Queeg tinha um parafuso a menos; Manning, argumentou a promotoria, com a aquiescência da defesa, sofre de graves problemas de identidade sexual, nunca se adaptou ao ambiente masculinizado da caserna. Resumindo: pirou porque é homossexual e vive deprimido e estressado por não conseguir ser hétero. Para reforçar o diagnóstico (e o veredicto agendado para a próxima semana), divulgou-se uma foto do réu travestido de mulher.
Não bastasse, Manning foi gestado por mãe alcoólatra, sempre teve problemas com a família, sofre de transtorno obsessivo compulsivo; até numa variedade de autismo o enquadraram. Com tantos distúrbios psíquicos, Manning pode até ser recolhido a um cuckoo’s nest em vez de apodrecer numa cela comum. Talvez tenha sido com a intenção de, no mínimo, reduzir sua pena que a defesa acatou e investiu nos argumentos encadeados, com outros objetivos, pela promotoria. Não lhe restavam alternativas viáveis. Manning cumpriu sua parte, desculpando-se “por ter machucado pessoas e prejudicado os Estados Unidos”. Não carecia, mas pode ter vibrado uma corda no coração da juíza.

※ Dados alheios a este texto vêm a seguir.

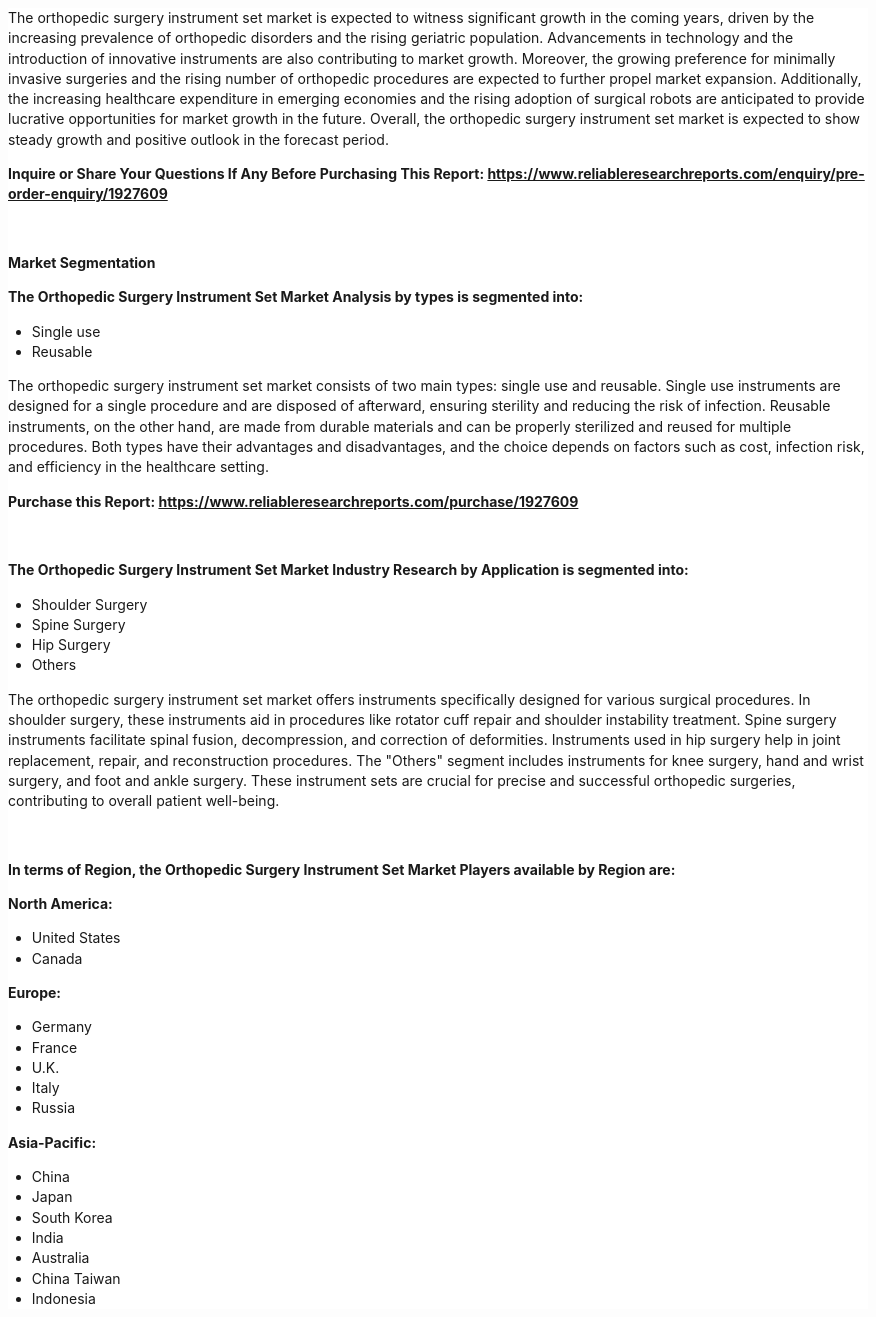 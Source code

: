 <p><p>The orthopedic surgery instrument set market is expected to witness significant growth in the coming years, driven by the increasing prevalence of orthopedic disorders and the rising geriatric population. Advancements in technology and the introduction of innovative instruments are also contributing to market growth. Moreover, the growing preference for minimally invasive surgeries and the rising number of orthopedic procedures are expected to further propel market expansion. Additionally, the increasing healthcare expenditure in emerging economies and the rising adoption of surgical robots are anticipated to provide lucrative opportunities for market growth in the future. Overall, the orthopedic surgery instrument set market is expected to show steady growth and positive outlook in the forecast period.</p></p>
<p><strong>Inquire or Share Your Questions If Any Before Purchasing This Report: <a href="https://www.reliableresearchreports.com/enquiry/pre-order-enquiry/1927609">https://www.reliableresearchreports.com/enquiry/pre-order-enquiry/1927609</a></strong></p>
<p>&nbsp;</p>
<p><strong>Market Segmentation</strong></p>
<p><strong>The Orthopedic Surgery Instrument Set Market Analysis by types is segmented into:</strong></p>
<p><ul><li>Single use</li><li>Reusable</li></ul></p>
<p><p>The orthopedic surgery instrument set market consists of two main types: single use and reusable. Single use instruments are designed for a single procedure and are disposed of afterward, ensuring sterility and reducing the risk of infection. Reusable instruments, on the other hand, are made from durable materials and can be properly sterilized and reused for multiple procedures. Both types have their advantages and disadvantages, and the choice depends on factors such as cost, infection risk, and efficiency in the healthcare setting.</p></p>
<p><strong>Purchase this Report:&nbsp;<a href="https://www.reliableresearchreports.com/purchase/1927609">https://www.reliableresearchreports.com/purchase/1927609</a></strong></p>
<p>&nbsp;</p>
<p><strong>The Orthopedic Surgery Instrument Set Market Industry Research by Application is segmented into:</strong></p>
<p><ul><li>Shoulder Surgery</li><li>Spine Surgery</li><li>Hip Surgery</li><li>Others</li></ul></p>
<p><p>The orthopedic surgery instrument set market offers instruments specifically designed for various surgical procedures. In shoulder surgery, these instruments aid in procedures like rotator cuff repair and shoulder instability treatment. Spine surgery instruments facilitate spinal fusion, decompression, and correction of deformities. Instruments used in hip surgery help in joint replacement, repair, and reconstruction procedures. The "Others" segment includes instruments for knee surgery, hand and wrist surgery, and foot and ankle surgery. These instrument sets are crucial for precise and successful orthopedic surgeries, contributing to overall patient well-being.</p></p>
<p>&nbsp;</p>
<p><strong>In terms of Region, the Orthopedic Surgery Instrument Set Market Players available by Region are:</strong></p>
<p>
    <p> <strong> North America: </strong>
        <ul>
            <li>United States</li>
            <li>Canada</li>
        </ul>
        </p> 
    <p> <strong> Europe: </strong>
        <ul>
            <li>Germany</li>
            <li>France</li>
            <li>U.K.</li>
            <li>Italy</li>
            <li>Russia</li>
        </ul>
        </p> 
    <p> <strong> Asia-Pacific: </strong>
        <ul>
            <li>China</li>
            <li>Japan</li>
            <li>South Korea</li>
            <li>India</li>
            <li>Australia</li>
            <li>China Taiwan</li>
            <li>Indonesia</li> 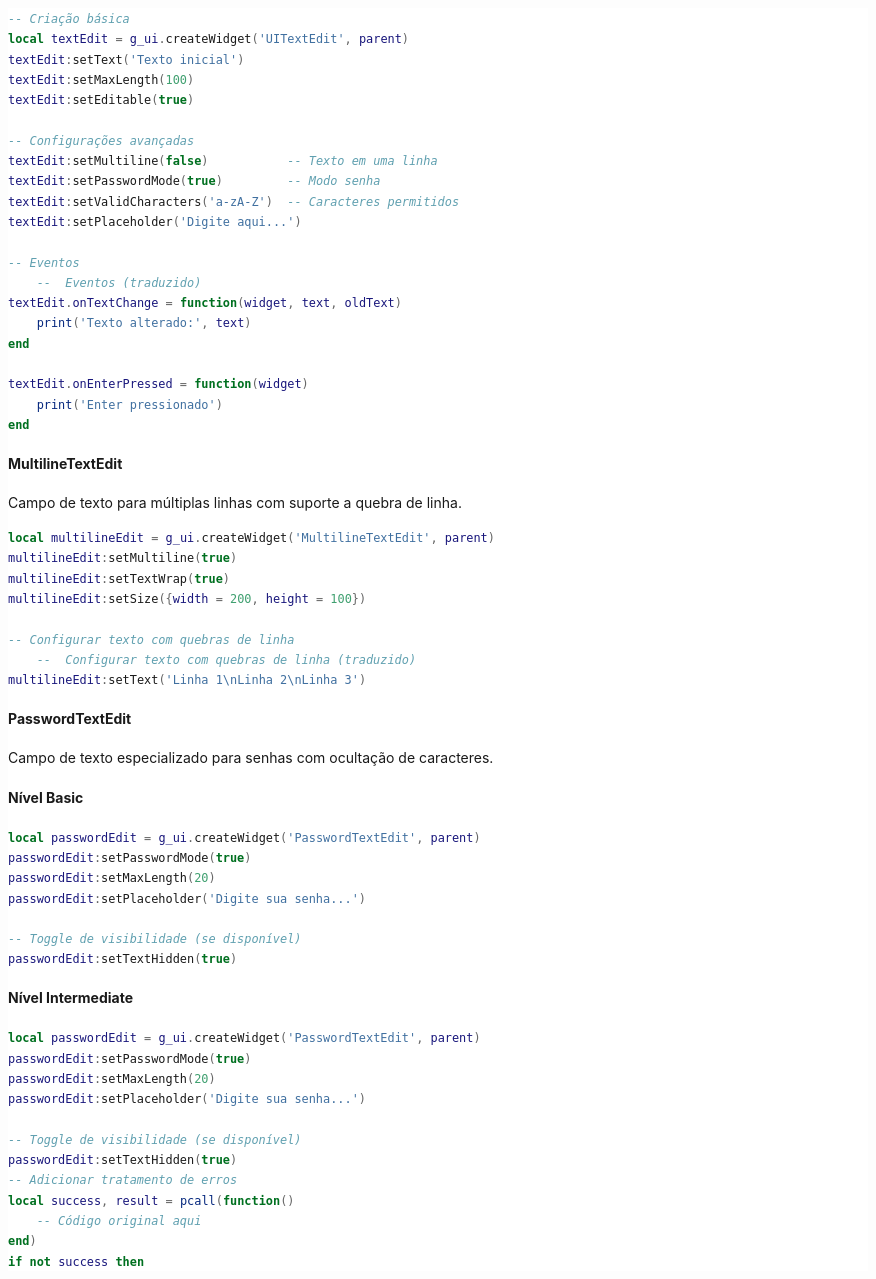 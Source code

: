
 ```lua
-- Criação básica
local textEdit = g_ui.createWidget('UITextEdit', parent)
textEdit:setText('Texto inicial')
textEdit:setMaxLength(100)
textEdit:setEditable(true)

-- Configurações avançadas
textEdit:setMultiline(false)           -- Texto em uma linha
textEdit:setPasswordMode(true)         -- Modo senha
textEdit:setValidCharacters('a-zA-Z')  -- Caracteres permitidos
textEdit:setPlaceholder('Digite aqui...')

-- Eventos
    --  Eventos (traduzido)
textEdit.onTextChange = function(widget, text, oldText)
    print('Texto alterado:', text)
end

textEdit.onEnterPressed = function(widget)
    print('Enter pressionado')
end
```

#### MultilineTextEdit
Campo de texto para múltiplas linhas com suporte a quebra de linha.

```lua
local multilineEdit = g_ui.createWidget('MultilineTextEdit', parent)
multilineEdit:setMultiline(true)
multilineEdit:setTextWrap(true)
multilineEdit:setSize({width = 200, height = 100})

-- Configurar texto com quebras de linha
    --  Configurar texto com quebras de linha (traduzido)
multilineEdit:setText('Linha 1\nLinha 2\nLinha 3')
```

#### PasswordTextEdit
Campo de texto especializado para senhas com ocultação de caracteres.

#### Nível Basic
```lua
local passwordEdit = g_ui.createWidget('PasswordTextEdit', parent)
passwordEdit:setPasswordMode(true)
passwordEdit:setMaxLength(20)
passwordEdit:setPlaceholder('Digite sua senha...')

-- Toggle de visibilidade (se disponível)
passwordEdit:setTextHidden(true)
```

#### Nível Intermediate
```lua
local passwordEdit = g_ui.createWidget('PasswordTextEdit', parent)
passwordEdit:setPasswordMode(true)
passwordEdit:setMaxLength(20)
passwordEdit:setPlaceholder('Digite sua senha...')

-- Toggle de visibilidade (se disponível)
passwordEdit:setTextHidden(true)
-- Adicionar tratamento de erros
local success, result = pcall(function()
    -- Código original aqui
end)
if not success then
``` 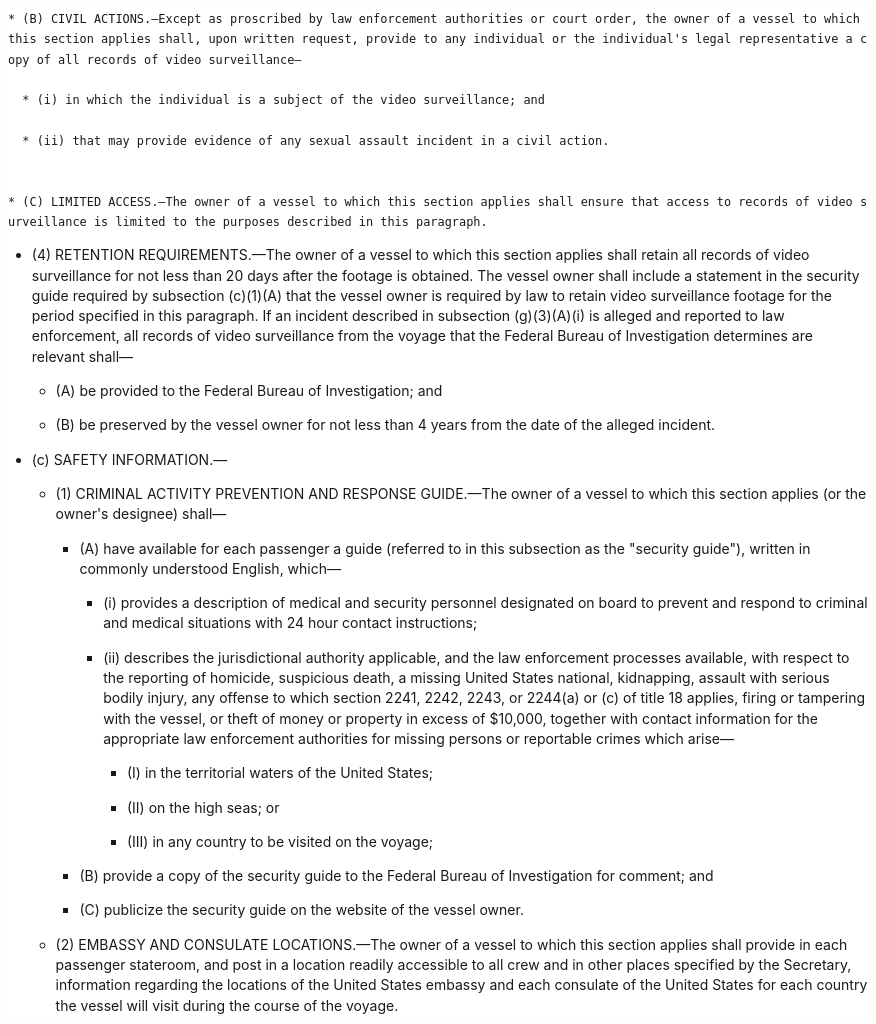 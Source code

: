     * (B) CIVIL ACTIONS.—Except as proscribed by law enforcement authorities or court order, the owner of a vessel to which this section applies shall, upon written request, provide to any individual or the individual's legal representative a copy of all records of video surveillance—

      * (i) in which the individual is a subject of the video surveillance; and

      * (ii) that may provide evidence of any sexual assault incident in a civil action.


    * (C) LIMITED ACCESS.—The owner of a vessel to which this section applies shall ensure that access to records of video surveillance is limited to the purposes described in this paragraph.


  * (4) RETENTION REQUIREMENTS.—The owner of a vessel to which this section applies shall retain all records of video surveillance for not less than 20 days after the footage is obtained. The vessel owner shall include a statement in the security guide required by subsection (c)(1)(A) that the vessel owner is required by law to retain video surveillance footage for the period specified in this paragraph. If an incident described in subsection (g)(3)(A)(i) is alleged and reported to law enforcement, all records of video surveillance from the voyage that the Federal Bureau of Investigation determines are relevant shall—

    * (A) be provided to the Federal Bureau of Investigation; and

    * (B) be preserved by the vessel owner for not less than 4 years from the date of the alleged incident.


* (c) SAFETY INFORMATION.—

  * (1) CRIMINAL ACTIVITY PREVENTION AND RESPONSE GUIDE.—The owner of a vessel to which this section applies (or the owner's designee) shall—

    * (A) have available for each passenger a guide (referred to in this subsection as the "security guide"), written in commonly understood English, which—

      * (i) provides a description of medical and security personnel designated on board to prevent and respond to criminal and medical situations with 24 hour contact instructions;

      * (ii) describes the jurisdictional authority applicable, and the law enforcement processes available, with respect to the reporting of homicide, suspicious death, a missing United States national, kidnapping, assault with serious bodily injury, any offense to which section 2241, 2242, 2243, or 2244(a) or (c) of title 18 applies, firing or tampering with the vessel, or theft of money or property in excess of $10,000, together with contact information for the appropriate law enforcement authorities for missing persons or reportable crimes which arise—

        * (I) in the territorial waters of the United States;

        * (II) on the high seas; or

        * (III) in any country to be visited on the voyage;


    * (B) provide a copy of the security guide to the Federal Bureau of Investigation for comment; and

    * (C) publicize the security guide on the website of the vessel owner.


  * (2) EMBASSY AND CONSULATE LOCATIONS.—The owner of a vessel to which this section applies shall provide in each passenger stateroom, and post in a location readily accessible to all crew and in other places specified by the Secretary, information regarding the locations of the United States embassy and each consulate of the United States for each country the vessel will visit during the course of the voyage.
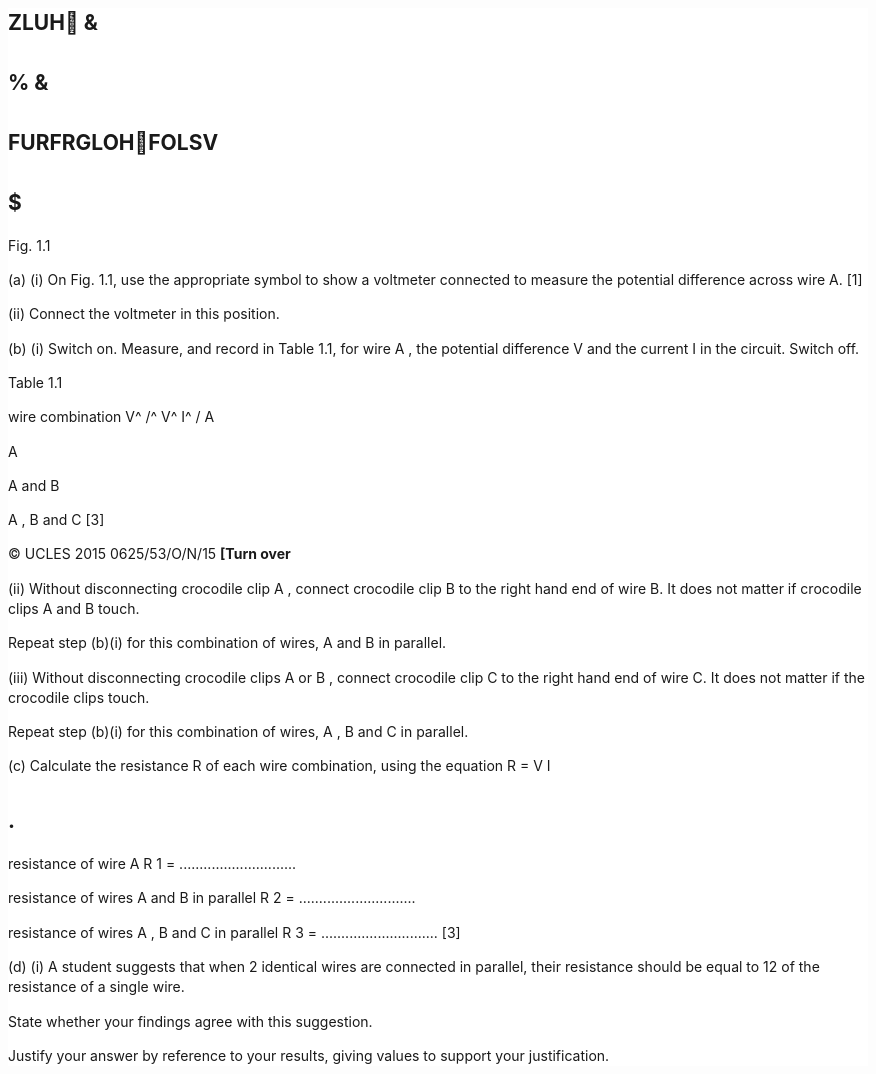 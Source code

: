 ## ZLUH & 

## % & 

## FURFRGLOHFOLSV 

## $ 

 Fig. 1.1 

 (a) (i) On Fig. 1.1, use the appropriate symbol to show a voltmeter connected to measure the potential difference across wire A. [1] 

 (ii) Connect the voltmeter in this position. 

 (b) (i) Switch on. Measure, and record in Table 1.1, for wire A , the potential difference V and the current I in the circuit. Switch off. 

 Table 1.1 

 wire combination V^ /^ V^ I^ / A 

 A 

 A and B 

 A , B and C [3] 


© UCLES 2015 0625/53/O/N/15 **[Turn over** 

 (ii) Without disconnecting crocodile clip A , connect crocodile clip B to the right hand end of wire B. It does not matter if crocodile clips A and B touch. 

 Repeat step (b)(i) for this combination of wires, A and B in parallel. 

 (iii) Without disconnecting crocodile clips A or B , connect crocodile clip C to the right hand end of wire C. It does not matter if the crocodile clips touch. 

 Repeat step (b)(i) for this combination of wires, A , B and C in parallel. 

 (c) Calculate the resistance R of each wire combination, using the equation R = V I 

## . 

 resistance of wire A R 1 = ............................. 

 resistance of wires A and B in parallel R 2 = ............................. 

 resistance of wires A , B and C in parallel R 3 = ............................. [3] 

 (d) (i) A student suggests that when 2 identical wires are connected in parallel, their resistance should be equal to 12 of the resistance of a single wire. 

 State whether your findings agree with this suggestion. 

 Justify your answer by reference to your results, giving values to support your justification. 
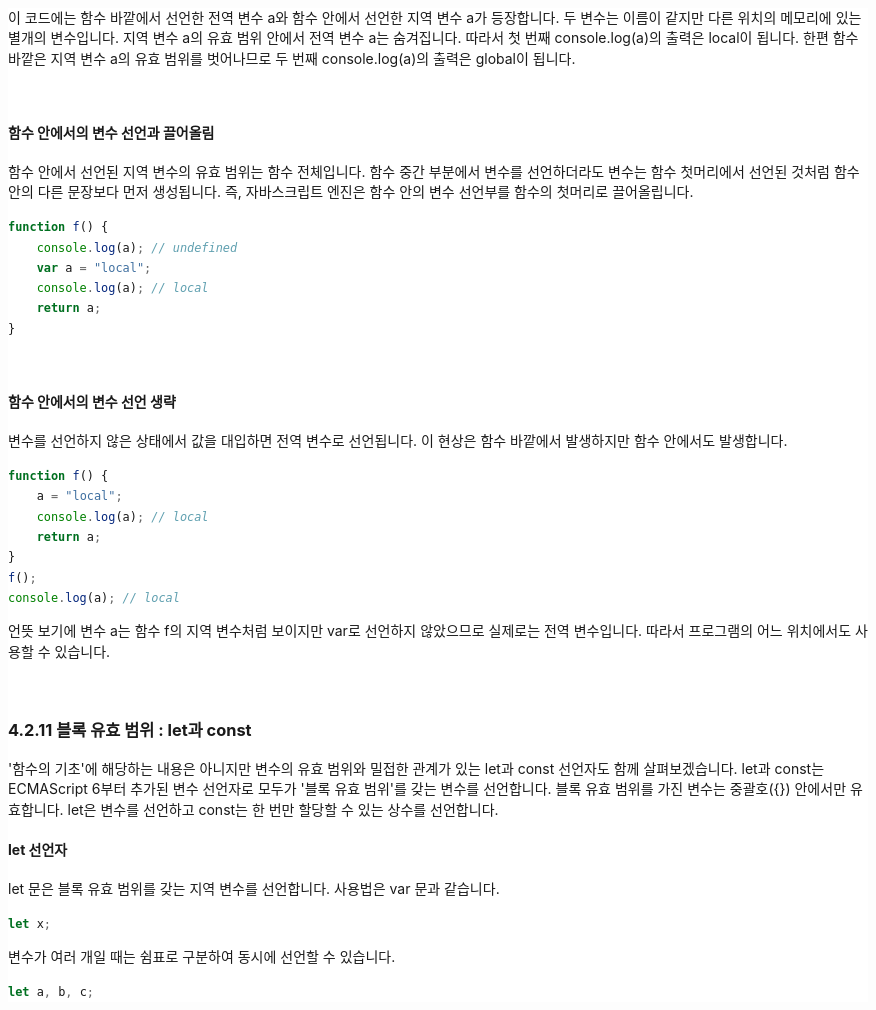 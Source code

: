 이 코드에는 함수 바깥에서 선언한 전역 변수 a와 함수 안에서 선언한 지역 변수 a가 등장합니다. 두 변수는 이름이 같지만 다른 위치의 메모리에 있는 별개의 변수입니다. 지역 변수 a의 유효 범위 안에서 전역 변수 a는 숨겨집니다. 따라서 첫 번째 console.log(a)의 출력은 local이 됩니다. 한편 함수 바깥은 지역 변수 a의 유효 범위를 벗어나므로 두 번째 console.log(a)의 출력은 global이 됩니다. 

<br />

#### 함수 안에서의 변수 선언과 끌어올림

함수 안에서 선언된 지역 변수의 유효 범위는 함수 전체입니다. 함수 중간 부분에서 변수를 선언하더라도 변수는 함수 첫머리에서 선언된 것처럼 함수 안의 다른 문장보다 먼저 생성됩니다. 즉, 자바스크립트 엔진은 함수 안의 변수 선언부를 함수의 첫머리로 끌어올립니다. 

```javascript
function f() {
    console.log(a); // undefined
    var a = "local";
    console.log(a); // local
    return a;
}
```

<br />

#### 함수 안에서의 변수 선언 생략

변수를 선언하지 않은 상태에서 값을 대입하면 전역 변수로 선언됩니다. 이 현상은 함수 바깥에서 발생하지만 함수 안에서도 발생합니다. 

```javascript
function f() {
    a = "local";
    console.log(a); // local
    return a;
}
f();
console.log(a); // local 
```

언뜻 보기에 변수 a는 함수 f의 지역 변수처럼 보이지만 var로 선언하지 않았으므로 실제로는 전역 변수입니다. 따라서 프로그램의 어느 위치에서도 사용할 수 있습니다. 

<br />

### 4.2.11 블록 유효 범위 : let과 const

'함수의 기초'에 해당하는 내용은 아니지만 변수의 유효 범위와 밀접한 관계가 있는 let과 const 선언자도 함께 살펴보겠습니다. let과 const는 ECMAScript 6부터 추가된 변수 선언자로 모두가 '블록 유효 범위'를 갖는 변수를 선언합니다. 블록 유효 범위를 가진 변수는 중괄호({}) 안에서만 유효합니다. let은 변수를 선언하고 const는 한 번만 할당할 수 있는 상수를 선언합니다. 

#### let 선언자

let 문은 블록 유효 범위를 갖는 지역 변수를 선언합니다. 사용법은 var 문과 같습니다. 

```javascript
let x;
```

변수가 여러 개일 때는 쉼표로 구분하여 동시에 선언할 수 있습니다. 

```javascript
let a, b, c;
```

Jornalistas que acompanharam a audiência ao vivo se surpreenderam menos com o inesperado mea-culpa do réu e sua trágica e, para muitos, patética e desmoralizante conclusão (“senti-me como se estivesse vendo Sócrates beber sua cicuta”, comentou David Swanson, na CounterPunch), do que com o silêncio em torno dos milhares de documentos que Manning vazou para o WikiLeaks, dos crimes e intrigas diplomáticas por ele expostos, das guerras evitadas, dos movimentos democráticos e não violentos por eles catalisados mundo afora. Não se discutiram as guerras do Iraque e Afeganistão, cuja contribuição ao desequilíbrio mental do réu não pode ser menosprezada. Muito menos se tocou no fato de o réu já ter tido quatro indicações ao Nobel da Paz.
Que pessoas suas ações prejudicaram? Nenhuma foi mencionada. Como afetaram o país? Caluda no tribunal. “Nenhum dano substantivo foi provocado pelos vazamentos”, afiançou o vice-presidente John Biden, algum tempo atrás, o que pode ter irritado Obama, que, desde o primeiro momento, sapecou no whistleblower o labéu de espião e traidor. “As reações aos vazamentos foram exageradas”, admitiu o ex-secretário de Defesa Robert Gates. Oficiais ouvidos em off pela Reuters confessaram que o exagero do governo e dos militares foi orquestrado, visando, acima de tudo, a intimidar o WikiLeaks e desencorajar futuros imitadores de Manning e Edward Snowden.
Rainey Reitman, da Fundação Freedom of the Press, reagiu prontamente na internet: “Manning não deve desculpas a ninguém, nós é que lhe seremos eternamente gratos” pelos benéficos embaraços que causou ao governo, ao mostrar a verdadeira face das guerras no Iraque e Afeganistão, ao revelar o número exato de vítimas no Iraque, ao denunciar casos de tortura, chacina e obstrução da informação e corrupção em diversos países.
“Eu só queria provocar um debate doméstico sobre o papel dos militares e de nossa diplomacia em geral”, disse Manning aos seus inquisidores, na primeira vez em que prestou depoimento à Justiça Militar. Provocou bem mais do que isso. Ao cumprimentá-lo, meses atrás, a revista Foreign Policy qualificou o papelório repassado por ele ao WikiLeaks de “uma ferramenta vital para o jornalismo internacional”.
Ao longo da audiência só se falou em sexo (vale dizer, em homossexualidade) e desequilíbrio mental, como se em julgamento estivesse não um sucedâneo de Daniel Elsberg (o ex-analista militar que vazou os Documentos do Pentágono, em 1971), mas um ersatz do Marquês de Sade, ou de Oscar Wilde, ou de Norman Bates. Que Manning agora nos brinde com o seu De Profundis ou seja brindado com o Nobel da Paz.